Oxford City Council is selling off a £1m Georgian townhouse in Jericho, despite a long list of families waiting to be re-housed.
However, the council has insisted the money can be spent on refurbishing homes across the city.
The six-bedroom house, in Walton Street, is set to be the most expensive residential property ever sold by the council.
And set in the heart of one of Oxford's most desirable neighbourhoods, the three-storey terraced home should generate plenty of interest.
Until recently the building has been rented to a special needs housing provider, but that organisation has not extended the lease and city councillors have decided to sell it.
Housing bosses hope to net around £1m from the sale - money that will be reinvested in the council's housing stock.
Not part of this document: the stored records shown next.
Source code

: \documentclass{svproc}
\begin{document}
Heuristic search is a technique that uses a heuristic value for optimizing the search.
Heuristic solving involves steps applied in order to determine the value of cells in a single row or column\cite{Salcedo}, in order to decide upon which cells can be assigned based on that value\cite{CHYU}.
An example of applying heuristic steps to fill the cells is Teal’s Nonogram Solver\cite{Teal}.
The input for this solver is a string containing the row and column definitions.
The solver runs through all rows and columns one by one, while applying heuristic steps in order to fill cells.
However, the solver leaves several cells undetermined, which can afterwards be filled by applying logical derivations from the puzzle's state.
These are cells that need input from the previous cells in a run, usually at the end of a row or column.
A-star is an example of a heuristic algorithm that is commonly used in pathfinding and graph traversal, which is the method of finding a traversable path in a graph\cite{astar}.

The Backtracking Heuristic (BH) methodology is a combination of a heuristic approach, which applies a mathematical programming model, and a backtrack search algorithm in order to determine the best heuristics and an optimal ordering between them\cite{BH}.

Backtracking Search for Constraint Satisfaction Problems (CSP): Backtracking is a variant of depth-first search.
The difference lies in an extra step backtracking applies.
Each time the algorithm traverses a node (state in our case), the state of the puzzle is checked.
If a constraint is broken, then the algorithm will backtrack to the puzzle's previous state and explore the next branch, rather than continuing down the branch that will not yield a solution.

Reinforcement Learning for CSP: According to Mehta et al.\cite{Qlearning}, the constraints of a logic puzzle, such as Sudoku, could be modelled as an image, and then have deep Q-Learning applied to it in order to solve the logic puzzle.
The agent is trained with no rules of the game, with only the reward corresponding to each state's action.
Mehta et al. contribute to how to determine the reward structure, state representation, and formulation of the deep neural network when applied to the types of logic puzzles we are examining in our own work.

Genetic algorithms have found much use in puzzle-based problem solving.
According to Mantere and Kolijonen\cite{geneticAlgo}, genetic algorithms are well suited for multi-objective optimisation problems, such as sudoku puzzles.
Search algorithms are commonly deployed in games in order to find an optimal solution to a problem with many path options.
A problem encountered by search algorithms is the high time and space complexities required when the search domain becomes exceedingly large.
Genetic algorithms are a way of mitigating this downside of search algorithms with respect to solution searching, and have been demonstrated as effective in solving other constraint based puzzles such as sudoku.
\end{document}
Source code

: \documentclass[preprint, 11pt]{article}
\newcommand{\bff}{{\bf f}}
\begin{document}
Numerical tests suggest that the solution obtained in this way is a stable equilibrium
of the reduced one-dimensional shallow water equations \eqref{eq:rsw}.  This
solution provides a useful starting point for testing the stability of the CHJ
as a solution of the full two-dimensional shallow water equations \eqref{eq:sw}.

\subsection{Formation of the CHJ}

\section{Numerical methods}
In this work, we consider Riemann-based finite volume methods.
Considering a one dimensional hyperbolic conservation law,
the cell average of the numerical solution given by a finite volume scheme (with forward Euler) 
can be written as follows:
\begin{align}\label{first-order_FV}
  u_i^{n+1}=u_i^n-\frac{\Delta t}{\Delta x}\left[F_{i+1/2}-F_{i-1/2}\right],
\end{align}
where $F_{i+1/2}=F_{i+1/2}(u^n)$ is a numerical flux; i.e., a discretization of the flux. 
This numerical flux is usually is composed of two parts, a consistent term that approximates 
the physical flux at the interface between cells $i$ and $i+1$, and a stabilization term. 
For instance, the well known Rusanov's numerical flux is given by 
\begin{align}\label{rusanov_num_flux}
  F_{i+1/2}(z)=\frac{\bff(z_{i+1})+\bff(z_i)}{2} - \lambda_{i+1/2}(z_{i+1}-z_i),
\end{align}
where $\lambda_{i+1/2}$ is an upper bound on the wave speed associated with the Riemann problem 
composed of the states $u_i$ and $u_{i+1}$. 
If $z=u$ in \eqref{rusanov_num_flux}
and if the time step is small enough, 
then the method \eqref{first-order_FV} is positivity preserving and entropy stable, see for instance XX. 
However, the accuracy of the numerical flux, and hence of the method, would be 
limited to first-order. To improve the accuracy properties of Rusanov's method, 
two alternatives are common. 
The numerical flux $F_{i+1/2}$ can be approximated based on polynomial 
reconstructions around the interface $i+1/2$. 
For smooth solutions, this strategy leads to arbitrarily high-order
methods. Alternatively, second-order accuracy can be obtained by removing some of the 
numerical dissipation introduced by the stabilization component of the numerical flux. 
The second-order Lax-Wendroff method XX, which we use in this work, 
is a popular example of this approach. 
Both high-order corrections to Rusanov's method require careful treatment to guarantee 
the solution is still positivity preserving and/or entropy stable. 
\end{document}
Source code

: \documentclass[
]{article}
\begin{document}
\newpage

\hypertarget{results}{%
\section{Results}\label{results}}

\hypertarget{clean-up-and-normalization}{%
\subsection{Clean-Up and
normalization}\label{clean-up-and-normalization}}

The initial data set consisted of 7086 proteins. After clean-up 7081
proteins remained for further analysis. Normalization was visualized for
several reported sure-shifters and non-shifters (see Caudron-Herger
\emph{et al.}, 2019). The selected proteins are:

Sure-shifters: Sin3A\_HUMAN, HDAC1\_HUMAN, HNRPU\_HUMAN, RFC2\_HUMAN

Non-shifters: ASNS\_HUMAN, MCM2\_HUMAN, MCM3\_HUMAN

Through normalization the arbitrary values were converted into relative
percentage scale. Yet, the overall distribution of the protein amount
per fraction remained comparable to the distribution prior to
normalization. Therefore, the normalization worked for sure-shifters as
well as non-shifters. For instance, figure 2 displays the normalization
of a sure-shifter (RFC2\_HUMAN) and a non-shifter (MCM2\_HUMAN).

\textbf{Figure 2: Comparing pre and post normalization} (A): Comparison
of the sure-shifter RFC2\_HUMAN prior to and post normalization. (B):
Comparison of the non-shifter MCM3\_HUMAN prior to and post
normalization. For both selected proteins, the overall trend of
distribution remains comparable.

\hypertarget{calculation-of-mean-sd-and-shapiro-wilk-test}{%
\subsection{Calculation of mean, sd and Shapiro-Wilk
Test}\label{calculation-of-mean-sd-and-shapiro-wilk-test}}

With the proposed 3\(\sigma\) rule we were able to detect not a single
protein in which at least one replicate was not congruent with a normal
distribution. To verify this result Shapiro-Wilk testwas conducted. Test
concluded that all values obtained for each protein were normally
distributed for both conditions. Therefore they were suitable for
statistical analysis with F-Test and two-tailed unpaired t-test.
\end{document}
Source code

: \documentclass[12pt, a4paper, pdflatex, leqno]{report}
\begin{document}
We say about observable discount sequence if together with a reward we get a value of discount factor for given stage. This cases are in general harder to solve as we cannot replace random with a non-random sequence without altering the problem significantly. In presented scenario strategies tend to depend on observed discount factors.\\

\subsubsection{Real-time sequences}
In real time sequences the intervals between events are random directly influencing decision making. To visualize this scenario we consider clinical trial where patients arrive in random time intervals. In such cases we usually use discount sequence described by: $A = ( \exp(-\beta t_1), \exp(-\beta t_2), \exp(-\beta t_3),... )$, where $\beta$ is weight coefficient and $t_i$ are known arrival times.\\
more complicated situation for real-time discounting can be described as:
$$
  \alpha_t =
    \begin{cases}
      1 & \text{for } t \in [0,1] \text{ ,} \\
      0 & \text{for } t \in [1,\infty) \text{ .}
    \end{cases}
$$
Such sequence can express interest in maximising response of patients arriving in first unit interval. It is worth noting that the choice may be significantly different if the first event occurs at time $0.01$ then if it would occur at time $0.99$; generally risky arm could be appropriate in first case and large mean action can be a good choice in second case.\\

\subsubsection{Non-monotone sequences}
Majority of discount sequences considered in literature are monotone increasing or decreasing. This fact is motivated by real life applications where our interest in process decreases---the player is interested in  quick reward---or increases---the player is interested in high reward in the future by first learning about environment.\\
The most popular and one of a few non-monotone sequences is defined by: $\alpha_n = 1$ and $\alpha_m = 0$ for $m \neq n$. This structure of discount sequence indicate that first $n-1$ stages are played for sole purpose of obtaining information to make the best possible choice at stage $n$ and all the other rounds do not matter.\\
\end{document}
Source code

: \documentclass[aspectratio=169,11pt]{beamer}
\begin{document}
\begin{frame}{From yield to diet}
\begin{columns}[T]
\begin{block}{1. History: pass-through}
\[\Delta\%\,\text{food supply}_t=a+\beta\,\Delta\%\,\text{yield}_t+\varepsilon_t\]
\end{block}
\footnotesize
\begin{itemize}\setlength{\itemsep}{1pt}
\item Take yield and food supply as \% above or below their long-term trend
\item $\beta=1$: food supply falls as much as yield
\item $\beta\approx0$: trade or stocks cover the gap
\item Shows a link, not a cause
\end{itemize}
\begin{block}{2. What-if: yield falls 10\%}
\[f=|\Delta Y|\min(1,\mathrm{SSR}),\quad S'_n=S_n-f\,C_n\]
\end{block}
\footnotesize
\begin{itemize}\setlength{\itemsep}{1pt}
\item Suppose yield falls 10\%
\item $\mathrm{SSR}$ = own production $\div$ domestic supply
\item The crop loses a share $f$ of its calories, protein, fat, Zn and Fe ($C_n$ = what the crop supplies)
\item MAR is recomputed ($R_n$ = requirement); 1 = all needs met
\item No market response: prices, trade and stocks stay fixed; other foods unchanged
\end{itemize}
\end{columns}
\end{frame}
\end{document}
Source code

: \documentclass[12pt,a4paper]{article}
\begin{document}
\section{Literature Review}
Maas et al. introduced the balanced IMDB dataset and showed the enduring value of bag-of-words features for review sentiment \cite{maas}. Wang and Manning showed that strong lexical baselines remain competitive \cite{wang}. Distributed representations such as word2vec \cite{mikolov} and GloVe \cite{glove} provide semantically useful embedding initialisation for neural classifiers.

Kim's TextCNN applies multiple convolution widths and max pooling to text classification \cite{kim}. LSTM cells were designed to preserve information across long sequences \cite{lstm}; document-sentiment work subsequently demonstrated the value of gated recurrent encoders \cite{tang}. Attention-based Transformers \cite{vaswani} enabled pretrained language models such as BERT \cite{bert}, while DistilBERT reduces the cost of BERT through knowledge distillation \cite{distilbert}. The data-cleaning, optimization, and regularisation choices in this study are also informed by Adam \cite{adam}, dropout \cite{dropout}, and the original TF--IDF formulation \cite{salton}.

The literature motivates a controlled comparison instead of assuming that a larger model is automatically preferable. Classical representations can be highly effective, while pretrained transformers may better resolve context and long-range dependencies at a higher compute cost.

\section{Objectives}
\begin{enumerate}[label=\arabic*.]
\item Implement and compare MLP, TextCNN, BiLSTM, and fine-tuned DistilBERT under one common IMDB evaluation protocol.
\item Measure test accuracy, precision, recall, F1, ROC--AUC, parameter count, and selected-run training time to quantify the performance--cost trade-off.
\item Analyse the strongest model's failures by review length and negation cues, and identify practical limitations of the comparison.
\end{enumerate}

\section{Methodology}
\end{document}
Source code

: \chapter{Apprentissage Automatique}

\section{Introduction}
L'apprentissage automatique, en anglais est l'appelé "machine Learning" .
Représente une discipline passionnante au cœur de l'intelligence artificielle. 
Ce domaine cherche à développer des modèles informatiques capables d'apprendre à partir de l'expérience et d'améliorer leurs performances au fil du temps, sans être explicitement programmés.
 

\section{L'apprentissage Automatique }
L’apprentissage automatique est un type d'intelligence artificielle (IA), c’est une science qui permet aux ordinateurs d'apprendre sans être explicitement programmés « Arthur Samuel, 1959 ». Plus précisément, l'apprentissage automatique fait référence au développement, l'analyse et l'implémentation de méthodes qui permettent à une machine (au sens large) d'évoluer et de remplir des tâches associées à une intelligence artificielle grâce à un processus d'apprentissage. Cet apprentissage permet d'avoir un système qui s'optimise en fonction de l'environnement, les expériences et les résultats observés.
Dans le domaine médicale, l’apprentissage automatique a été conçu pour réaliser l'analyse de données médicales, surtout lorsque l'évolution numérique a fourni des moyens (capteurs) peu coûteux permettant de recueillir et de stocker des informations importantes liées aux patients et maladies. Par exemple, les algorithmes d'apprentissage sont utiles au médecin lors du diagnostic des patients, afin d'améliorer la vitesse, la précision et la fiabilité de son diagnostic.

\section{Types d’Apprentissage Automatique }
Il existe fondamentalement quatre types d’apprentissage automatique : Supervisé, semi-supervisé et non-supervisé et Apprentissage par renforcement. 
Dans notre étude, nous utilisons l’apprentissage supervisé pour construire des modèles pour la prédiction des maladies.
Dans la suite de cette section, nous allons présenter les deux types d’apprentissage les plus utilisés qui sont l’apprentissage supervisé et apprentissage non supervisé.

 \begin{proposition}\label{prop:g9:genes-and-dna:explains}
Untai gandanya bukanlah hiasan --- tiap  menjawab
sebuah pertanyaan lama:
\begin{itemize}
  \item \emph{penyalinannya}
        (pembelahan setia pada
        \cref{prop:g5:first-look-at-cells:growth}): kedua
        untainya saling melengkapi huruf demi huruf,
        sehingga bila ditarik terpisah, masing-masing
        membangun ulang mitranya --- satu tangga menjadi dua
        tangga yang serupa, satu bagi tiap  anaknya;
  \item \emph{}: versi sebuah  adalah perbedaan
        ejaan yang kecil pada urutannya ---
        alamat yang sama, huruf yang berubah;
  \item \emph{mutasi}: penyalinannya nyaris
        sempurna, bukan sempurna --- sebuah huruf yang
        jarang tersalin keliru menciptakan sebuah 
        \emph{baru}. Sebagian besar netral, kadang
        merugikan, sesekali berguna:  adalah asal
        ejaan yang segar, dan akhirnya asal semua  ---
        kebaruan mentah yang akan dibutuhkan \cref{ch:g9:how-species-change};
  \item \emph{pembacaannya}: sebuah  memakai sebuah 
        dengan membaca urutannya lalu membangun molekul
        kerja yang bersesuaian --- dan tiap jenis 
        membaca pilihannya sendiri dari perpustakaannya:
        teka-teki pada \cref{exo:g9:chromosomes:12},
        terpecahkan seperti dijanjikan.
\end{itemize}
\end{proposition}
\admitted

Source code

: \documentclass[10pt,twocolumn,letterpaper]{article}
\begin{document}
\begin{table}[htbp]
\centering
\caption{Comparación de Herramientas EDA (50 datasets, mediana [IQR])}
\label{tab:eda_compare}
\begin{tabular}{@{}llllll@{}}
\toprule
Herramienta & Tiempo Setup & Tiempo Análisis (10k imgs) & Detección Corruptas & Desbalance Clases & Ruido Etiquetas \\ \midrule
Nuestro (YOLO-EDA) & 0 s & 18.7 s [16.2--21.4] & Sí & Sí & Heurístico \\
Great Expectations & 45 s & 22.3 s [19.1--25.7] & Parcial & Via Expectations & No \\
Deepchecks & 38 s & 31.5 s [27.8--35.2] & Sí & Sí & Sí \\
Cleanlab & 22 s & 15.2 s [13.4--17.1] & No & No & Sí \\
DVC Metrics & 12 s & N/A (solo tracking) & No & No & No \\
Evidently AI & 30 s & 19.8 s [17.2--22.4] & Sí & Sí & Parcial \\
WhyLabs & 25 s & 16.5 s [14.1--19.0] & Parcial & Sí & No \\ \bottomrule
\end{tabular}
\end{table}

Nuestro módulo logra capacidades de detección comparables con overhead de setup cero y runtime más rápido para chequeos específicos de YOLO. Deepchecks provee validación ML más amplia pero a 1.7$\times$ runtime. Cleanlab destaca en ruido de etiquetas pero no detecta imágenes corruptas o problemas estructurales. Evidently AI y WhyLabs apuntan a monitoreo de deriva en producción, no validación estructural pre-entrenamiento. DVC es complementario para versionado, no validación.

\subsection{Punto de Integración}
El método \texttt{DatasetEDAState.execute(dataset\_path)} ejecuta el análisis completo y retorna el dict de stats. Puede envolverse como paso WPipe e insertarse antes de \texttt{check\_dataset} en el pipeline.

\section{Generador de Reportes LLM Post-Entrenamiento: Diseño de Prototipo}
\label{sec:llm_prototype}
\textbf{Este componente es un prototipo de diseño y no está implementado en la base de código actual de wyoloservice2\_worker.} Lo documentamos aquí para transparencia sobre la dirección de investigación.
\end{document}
Other options, rejected by the council's executive board, included re-letting the property to one of the city's 250-plus families waiting for a home with four or more bedrooms.
But Mark Humphrey, 42, who has been waiting five years for a larger council house, said he agreed with the decision.
His family, including four children, currently live in a two-bedroom home in Iffley.
He said: "I am not against them selling it off as long as the money is used to improve other houses."
Patrick Murray, the council's cabinet member for housing, said the sale was an exception to the council's policy.
He said larger homes in need of repair were usually retained, and one three-bed home had been recently extended.
But he added: "I felt this was an exceptional circumstance because it was valued at £1m.
"It could fund as many as 100 houses being brought up to the decent homes standard."
The city's 8,000 council homes must be brought up to the Government's 'decent homes standard' by the end of 2010 - which covers everything from heating systems and windows to kitchens and bathrooms.
The entire programme of work, from 2003 to 2010, is set to cost the council £75m.
Much of the work has already been completed and the budget over the next three years is £21m.
Graham Bourton, head of Oxford City Homes, said the council still needed to find £9.3m to fund the remainder of the work.
He said: "£1m would probably pay for 125 new kitchens."